You’ve already highlighted one reason: this kind of limiting removes too many of a signal’s level peaks too early in the signal chain, which makes percussive instruments feel like they’ve lost edge. Now, you might argue that “the limiter at the mastering stage will do that too, so what’s the difference?” Well, the difference is that once those peaks are gone, they won’t trigger your main master‑bus compressor in the way they normally would, meaning you’ll lose some of its nice gluing/pumping side‑effects. (Though, to be fair, this problem may also occur if you use mixing limiters too aggressively as well.)

But you also need to realise that mastering‑style limiters that aim to boost loudness within a fixed digital headroom often end up flattening the tops of the waveform shapes with some kind of clipping, and they may also use complicated phase‑rotation techniques to reduce peak levels by shifting the phase of mix harmonics relative to each other. Both these underlying processes have (usually undesirable) transient softening/smearing side‑effects, which is the price you pay for trying to increase subjective loudness without increasing peak signal level — a trade‑off most people are happy to make to some extent at the final stage of the mastering process.

It’s better to avoid using mastering limiting at mixdown.

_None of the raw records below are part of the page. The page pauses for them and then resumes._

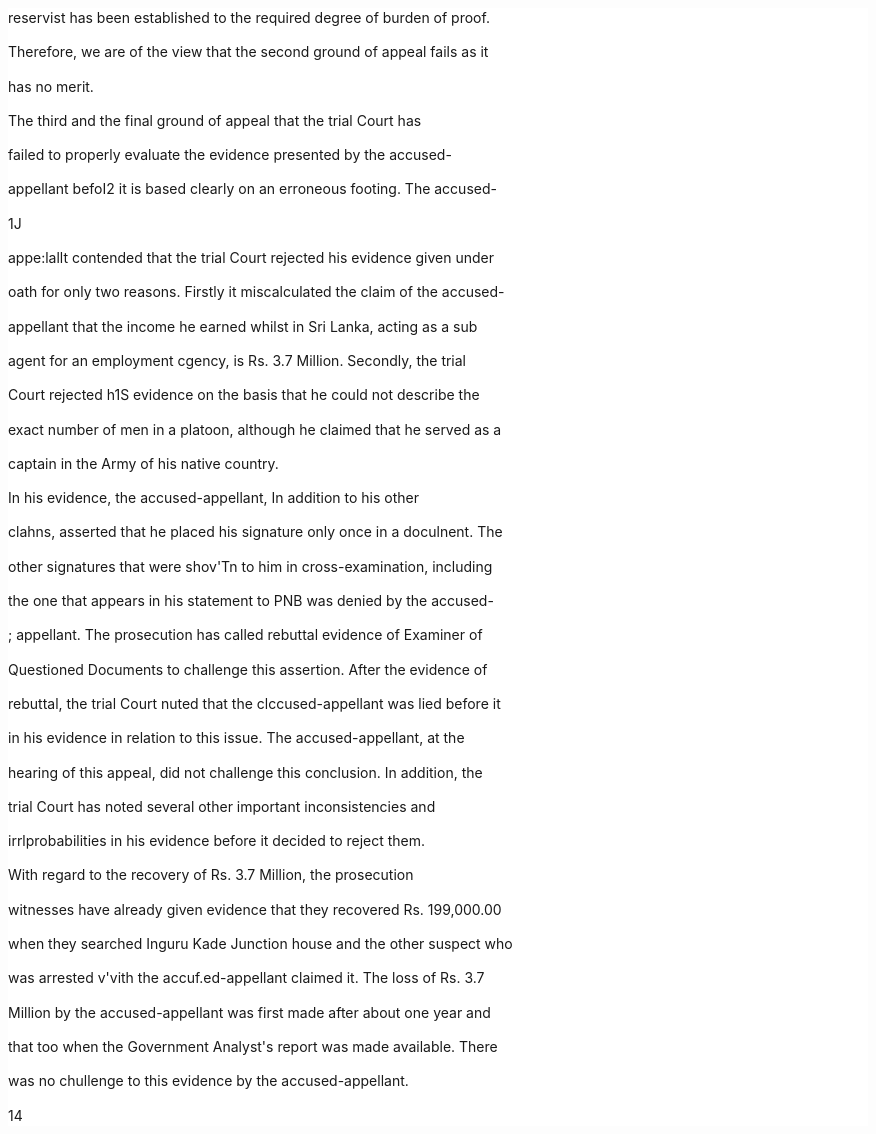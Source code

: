 reservist has been established to the required degree of burden of proof.

Therefore, we are of the view that the second ground of appeal fails as it

has no merit.

The third and the final ground of appeal that the trial Court has

failed to properly evaluate the evidence presented by the accused-

appellant befoI2 it is based clearly on an erroneous footing. The accused-

1J

appe:lallt contended that the trial Court rejected his evidence given under

oath for only two reasons. Firstly it miscalculated the claim of the accused-

appellant that the income he earned whilst in Sri Lanka, acting as a sub

agent for an employment cgency, is Rs. 3.7 Million. Secondly, the trial

Court rejected h1S evidence on the basis that he could not describe the

exact number of men in a platoon, although he claimed that he served as a

captain in the Army of his native country.

In his evidence, the accused-appellant, In addition to his other

clahns, asserted that he placed his signature only once in a doculnent. The

other signatures that were shov'Tn to him in cross-examination, including

the one that appears in his statement to PNB was denied by the accused-

; appellant. The prosecution has called rebuttal evidence of Examiner of

Questioned Documents to challenge this assertion. After the evidence of

rebuttal, the trial Court nuted that the clccused-appellant was lied before it

in his evidence in relation to this issue. The accused-appellant, at the

hearing of this appeal, did not challenge this conclusion. In addition, the

trial Court has noted several other important inconsistencies and

irrlprobabilities in his evidence before it decided to reject them.

With regard to the recovery of Rs. 3.7 Million, the prosecution

witnesses have already given evidence that they recovered Rs. 199,000.00

when they searched Inguru Kade Junction house and the other suspect who

was arrested v'vith the accuf.ed-appellant claimed it. The loss of Rs. 3.7

Million by the accused-appellant was first made after about one year and

that too when the Government Analyst's report was made available. There

was no chullenge to this evidence by the accused-appellant.

14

However, if you process, say, your drums submix this way during mixdown, then any further phase‑shift incurred by subsequent downstream mix processing (perhaps on the master bus) has the potential to reintroduce the signal‑level peaks you were previously trying to control. (Bear in mind that most EQs cause phase‑shift, as do plenty of analogue‑modelled plug‑ins.) If that happens, you’ve then lost some of the benefits of the limiting (ie. the control of peak levels), but won’t have lost any of the unwanted side‑effects, so you’ll incur additional processing side‑effects when those are again limited at the mastering stage. So it’s better to avoid using mastering limiting at mixdown, just so your mix only has to suffer its damaging side‑effects once over.